Data propagation and software fluidity

Jon Udell has an interesting post commenting on Jeff Jonas' explaination of Out-bound Record-level Accountability in Information Sharing Systems. The central thesis of Jeff's post is that tracking who specifically received a given datum is very expensive yet highly necessary in many applications. The example given is that of a user who wishes to no longer receive email from a site they have an account with, or any of the other sites that the original site shared that preference with. How does the original site know who to contact? The high cost is a result of the difficulty in tracking who data has been forwarded to.

John replies very simply that a "publish" model, much like blogging, might be the answer. "Data blogging", coined by fellow blogger Galvin Carr, refers essentially to the problem of syndication, but Udell projects that to a much wider arena of data types.
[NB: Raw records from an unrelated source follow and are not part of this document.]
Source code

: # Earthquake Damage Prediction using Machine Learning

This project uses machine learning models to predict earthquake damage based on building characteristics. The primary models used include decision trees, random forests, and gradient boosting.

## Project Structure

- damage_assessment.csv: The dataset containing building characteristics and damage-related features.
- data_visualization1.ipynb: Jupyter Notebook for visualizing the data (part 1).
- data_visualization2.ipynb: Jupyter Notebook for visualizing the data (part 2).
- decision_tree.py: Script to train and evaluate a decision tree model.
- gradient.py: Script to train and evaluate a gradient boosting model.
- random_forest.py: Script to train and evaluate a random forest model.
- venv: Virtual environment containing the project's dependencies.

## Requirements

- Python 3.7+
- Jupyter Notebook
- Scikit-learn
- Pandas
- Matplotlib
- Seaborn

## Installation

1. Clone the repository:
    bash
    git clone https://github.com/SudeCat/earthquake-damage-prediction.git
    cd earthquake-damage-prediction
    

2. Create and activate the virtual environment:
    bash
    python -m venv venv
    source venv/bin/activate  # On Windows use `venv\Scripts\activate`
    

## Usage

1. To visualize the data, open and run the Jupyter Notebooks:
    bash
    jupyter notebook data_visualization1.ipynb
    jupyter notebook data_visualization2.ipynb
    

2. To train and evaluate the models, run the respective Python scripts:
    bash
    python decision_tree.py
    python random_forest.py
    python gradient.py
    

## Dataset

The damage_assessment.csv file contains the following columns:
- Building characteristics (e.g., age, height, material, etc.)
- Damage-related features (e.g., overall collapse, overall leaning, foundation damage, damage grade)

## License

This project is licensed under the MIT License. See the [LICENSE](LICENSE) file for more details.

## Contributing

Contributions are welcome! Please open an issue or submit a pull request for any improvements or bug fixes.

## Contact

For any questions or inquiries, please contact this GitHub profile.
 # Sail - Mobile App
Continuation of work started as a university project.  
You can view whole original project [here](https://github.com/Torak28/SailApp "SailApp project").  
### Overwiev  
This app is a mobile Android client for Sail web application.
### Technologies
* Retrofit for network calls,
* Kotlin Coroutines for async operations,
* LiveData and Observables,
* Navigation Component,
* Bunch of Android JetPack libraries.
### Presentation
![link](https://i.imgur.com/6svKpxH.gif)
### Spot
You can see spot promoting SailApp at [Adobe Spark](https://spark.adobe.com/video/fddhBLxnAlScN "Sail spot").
As he notes, there is much evidence out there that "push" models are generally only applicable to edge systems calling "inward". "Publish and Subscribe"-type pull models are far easier to implement when running "outward" from the cloud to edge systems (as well as, generally, within the cloud--aka event-driven architectures).

There are two valuable results of this approach:
  1. The originating system can require users of data to subscribe with a unique identity, and each "pull" of published data could be tracked (if necessary) to identify who is up to date and who isn't.
  2. For software fluidity purposes, it further decouples the originating system from its subscribers, meaning both the subscribers and the originating system can be "moved" from physical environment to physical environment with no loss of communication. The most negative action that could take place here is if the originating publisher's DNS name changed in the course of the move, but redirects and other techniques could even mitigate that issue.

I am commenting on this, of course, largely for the second item. Access to data, services and even edge devices must be very loosely coupled to work in a cloud computing world. This is one great example of how you could architect for that eventuality, in my opinion.